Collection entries
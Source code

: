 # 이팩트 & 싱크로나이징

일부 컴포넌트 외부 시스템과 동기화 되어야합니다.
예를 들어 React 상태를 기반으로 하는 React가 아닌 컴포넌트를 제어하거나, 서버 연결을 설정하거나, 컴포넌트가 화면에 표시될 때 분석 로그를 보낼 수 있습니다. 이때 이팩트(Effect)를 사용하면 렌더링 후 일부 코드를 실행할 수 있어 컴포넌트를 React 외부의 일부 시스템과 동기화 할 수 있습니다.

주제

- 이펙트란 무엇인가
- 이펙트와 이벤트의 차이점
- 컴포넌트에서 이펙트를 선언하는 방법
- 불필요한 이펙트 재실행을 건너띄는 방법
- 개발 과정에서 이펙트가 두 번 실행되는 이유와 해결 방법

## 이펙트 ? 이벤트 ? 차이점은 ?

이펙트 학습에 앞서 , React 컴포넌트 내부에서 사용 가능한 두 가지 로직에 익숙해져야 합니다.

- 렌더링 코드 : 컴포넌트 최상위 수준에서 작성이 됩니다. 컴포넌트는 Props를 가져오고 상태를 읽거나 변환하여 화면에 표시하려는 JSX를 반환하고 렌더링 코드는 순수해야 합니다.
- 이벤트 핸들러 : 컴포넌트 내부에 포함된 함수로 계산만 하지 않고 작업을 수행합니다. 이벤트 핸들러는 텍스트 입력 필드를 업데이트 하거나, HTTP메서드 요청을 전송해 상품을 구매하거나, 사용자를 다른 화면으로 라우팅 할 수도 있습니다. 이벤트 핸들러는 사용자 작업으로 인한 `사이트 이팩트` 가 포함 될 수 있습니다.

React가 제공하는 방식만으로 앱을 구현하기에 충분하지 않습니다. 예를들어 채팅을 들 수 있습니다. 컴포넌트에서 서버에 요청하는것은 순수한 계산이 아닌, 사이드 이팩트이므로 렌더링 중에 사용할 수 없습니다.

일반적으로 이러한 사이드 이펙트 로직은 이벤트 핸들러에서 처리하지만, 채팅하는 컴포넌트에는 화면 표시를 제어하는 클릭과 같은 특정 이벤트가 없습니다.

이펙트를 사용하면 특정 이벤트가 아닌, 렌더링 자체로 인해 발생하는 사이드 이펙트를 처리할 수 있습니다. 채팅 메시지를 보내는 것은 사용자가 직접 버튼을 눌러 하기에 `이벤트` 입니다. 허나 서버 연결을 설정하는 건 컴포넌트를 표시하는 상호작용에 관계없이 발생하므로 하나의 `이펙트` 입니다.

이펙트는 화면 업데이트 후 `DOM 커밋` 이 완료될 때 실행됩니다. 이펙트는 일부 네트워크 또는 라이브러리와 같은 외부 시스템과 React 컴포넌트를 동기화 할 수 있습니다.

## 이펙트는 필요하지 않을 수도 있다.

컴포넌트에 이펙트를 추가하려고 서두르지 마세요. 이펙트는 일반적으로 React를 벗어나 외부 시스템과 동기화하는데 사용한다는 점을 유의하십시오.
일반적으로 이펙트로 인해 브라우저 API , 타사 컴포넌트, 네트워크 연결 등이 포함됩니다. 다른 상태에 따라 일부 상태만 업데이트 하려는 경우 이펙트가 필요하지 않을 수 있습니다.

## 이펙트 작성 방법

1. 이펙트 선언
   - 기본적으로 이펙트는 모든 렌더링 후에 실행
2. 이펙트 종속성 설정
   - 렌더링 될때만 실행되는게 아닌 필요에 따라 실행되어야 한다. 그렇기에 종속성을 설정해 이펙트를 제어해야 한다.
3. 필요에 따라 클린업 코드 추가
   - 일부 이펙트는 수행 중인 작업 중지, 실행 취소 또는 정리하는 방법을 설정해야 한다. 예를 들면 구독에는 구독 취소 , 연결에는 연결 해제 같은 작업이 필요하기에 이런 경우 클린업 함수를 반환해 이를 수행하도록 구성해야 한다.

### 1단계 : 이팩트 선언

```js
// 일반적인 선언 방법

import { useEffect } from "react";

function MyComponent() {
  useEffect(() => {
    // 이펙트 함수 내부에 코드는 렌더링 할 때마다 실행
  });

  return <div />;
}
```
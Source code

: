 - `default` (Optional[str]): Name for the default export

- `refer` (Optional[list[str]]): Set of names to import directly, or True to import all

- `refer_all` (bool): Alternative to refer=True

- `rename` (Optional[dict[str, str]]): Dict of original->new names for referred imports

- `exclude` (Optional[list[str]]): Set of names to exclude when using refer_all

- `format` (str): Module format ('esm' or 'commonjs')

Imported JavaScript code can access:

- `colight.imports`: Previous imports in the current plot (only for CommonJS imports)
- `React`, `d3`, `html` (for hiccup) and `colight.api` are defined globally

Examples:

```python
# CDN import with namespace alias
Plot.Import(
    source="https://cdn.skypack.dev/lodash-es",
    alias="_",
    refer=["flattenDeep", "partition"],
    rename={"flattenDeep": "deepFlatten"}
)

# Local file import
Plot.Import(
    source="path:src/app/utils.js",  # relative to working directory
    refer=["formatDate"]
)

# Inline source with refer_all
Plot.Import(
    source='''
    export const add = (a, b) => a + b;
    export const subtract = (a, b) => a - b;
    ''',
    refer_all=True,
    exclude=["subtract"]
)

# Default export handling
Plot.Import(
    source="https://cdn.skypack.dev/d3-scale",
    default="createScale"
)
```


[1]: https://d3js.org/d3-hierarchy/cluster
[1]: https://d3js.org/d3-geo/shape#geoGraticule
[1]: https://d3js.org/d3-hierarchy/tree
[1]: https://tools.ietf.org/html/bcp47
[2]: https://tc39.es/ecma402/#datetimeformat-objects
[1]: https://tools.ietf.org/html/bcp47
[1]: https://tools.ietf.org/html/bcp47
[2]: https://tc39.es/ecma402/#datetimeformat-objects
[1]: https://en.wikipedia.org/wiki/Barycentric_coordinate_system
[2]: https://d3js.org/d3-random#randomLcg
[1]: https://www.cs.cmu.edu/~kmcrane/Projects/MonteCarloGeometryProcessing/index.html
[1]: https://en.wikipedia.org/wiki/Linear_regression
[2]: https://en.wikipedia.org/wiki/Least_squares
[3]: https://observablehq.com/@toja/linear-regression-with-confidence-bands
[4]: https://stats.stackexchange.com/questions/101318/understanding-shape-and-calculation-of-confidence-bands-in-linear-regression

### Aim of the exercise
Show the lines of the records that contain the word "wikipedia".

### Solution for this exercise
[1]: https://en.wikipedia.org/wiki/Barycentric_coordinate_system
[1]: https://en.wikipedia.org/wiki/Linear_regression
[2]: https://en.wikipedia.org/wiki/Least_squares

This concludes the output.